Peut-être n’ai-je pas assez parlé de la dernière guerre à mes trois fils, mais cela m’était difficile, n’ayant pas «fait» la guerre au sens propre du terme ni vraiment combattu sur un champ de bataille. Car comment leur expliquer que je l’ai subie, soufferte, comprise et portée tout aussi violemment et profondément que beaucoup de ceux qui s’en étaient sortis indemnes, sous le casque et les bombes.

L’action physique immédiate mémorise peu. Alors qu’un Romain Rolland «au-dessus de la mêlée» incruste dans l’histoire le sens de l’acte en retrait, perçu de tous les côtés à la fois, reçu de toutes parts. J’aurais voulu leur faire comprendre qu’on peut souffrir une guerre loin du front et de ses feux croisés, bien plus encore dans un corps sans blessure, parce que sauf et privilégié, parce que témoin survivant au service du meilleur.

Avec la capacité d’une réflexion profonde, d’une imagination ouverte sur les autres, d’une sensibilité féconde permettant de se placer à la pointe des plus véhémentes douleurs, comme des plus éclatantes joies, on peut vivre tout autant et mieux les plus grands moments de l’histoire, les plus intimes sentiments de l’oubli. Je pense à Guadalcanal, Bir Hakeim, Monte Cassino, Omaha Beach, Hiroshima, mais aussi à mes amis Leroux, mort en Indochine, et Meyer, tué à El Alamein.

Je n’ai fait que suivre avec émotion (une émotion qui me fait encore pleurer) chaque bulletin de défaite et de victoire quotidiennement émis pendant 5 ans par une BBC vigilante. Je n’ai fait que courir après les combats comme Fabrice del Dongo à la poursuite de l’Empereur, toujours en retard d’une guerre, en exclu de la mort à tout prix. Parti à l’aventure sans que la mort, jamais, ne me prenne au sérieux.

À mon arrivée au Havre, presque entièrement détruit, je découvris dans ce juste-après-guerre le pendant de la guerre. Oui j’étais parti davantage à l’aventure de la vie qu’à l’appel de la mort. Comment vous dire, mes fils, ce qu’un père, dans ses silences, ses pudiques appels et ses dérisions, voudrait dire, transmettre, transcrire sur l’abécédaire de votre nouvelle codification du monde et de la pensée ?

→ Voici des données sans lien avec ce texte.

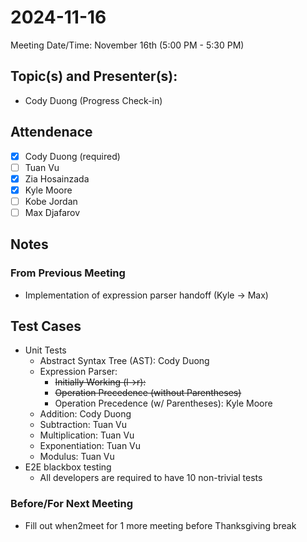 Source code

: <!-- 
USING REVISION 1.2
-->
# 2024-11-16
Meeting Date/Time: November 16th (5:00 PM - 5:30 PM)

## Topic(s) and Presenter(s):
- Cody Duong (Progress Check-in)

## Attendenace
- [x] Cody Duong (required)
- [ ] Tuan Vu
- [x] Zia Hosainzada
- [x] Kyle Moore
- [ ] Kobe Jordan
- [ ] Max Djafarov

## Notes
### From Previous Meeting
- Implementation of expression parser handoff (Kyle -> Max)

## Test Cases
- Unit Tests
  - Abstract Syntax Tree (AST): Cody Duong
  - Expression Parser:
    - ~~Initially Working (l->r):~~
    - ~~Operation Precedence (without Parentheses)~~
    - Operation Precedence (w/ Parentheses): Kyle Moore
  - Addition: Cody Duong
  - Subtraction: Tuan Vu
  - Multiplication: Tuan Vu
  - Exponentiation: Tuan Vu
  - Modulus: Tuan Vu
- E2E blackbox testing
  - All developers are required to have 10 non-trivial tests

### Before/For Next Meeting
- Fill out when2meet for 1 more meeting before Thanksgiving break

À vous de l’imaginer, de le deviner. À moi de vous le faire croire. Lorsqu’à 18 ans, vivant en Nouvelle-Calédonie, j’ai voulu m’engager dans l’aviation française comme pilote de chasse, mon père me dit : «il y a des hommes appelés à détruire, ce sont les combattants, les révolutionnaires, ils vivent pour mourir. Mais il y a aussi des hommes faits pour vivre, appelés à reconstruire la paix, la liberté, la justice écroulées, afin d’éviter d’autres violences, d’autres captivités, d’autres injustices, d’autres morts innocentes. C’est à toi de choisir». J’étais jeune, j’ai cru que ma seule raison de vivre ne pouvait que se situer dans une action immédiate et violente. Je me suis engagé. Mais le temps, la chance, le soleil ou les dieux en décidèrent autrement et je suis arrivé en Europe juste après la dernière bataille.

De n’avoir pas fait physiquement la guerre, de n’avoir tiré aucun coup de fusil sur une silhouette vivante devant moi, de n’avoir pas couru le risque de survoler l’ennemi, me placerait-il délibérément sur le chemin des trop vives mémoires ?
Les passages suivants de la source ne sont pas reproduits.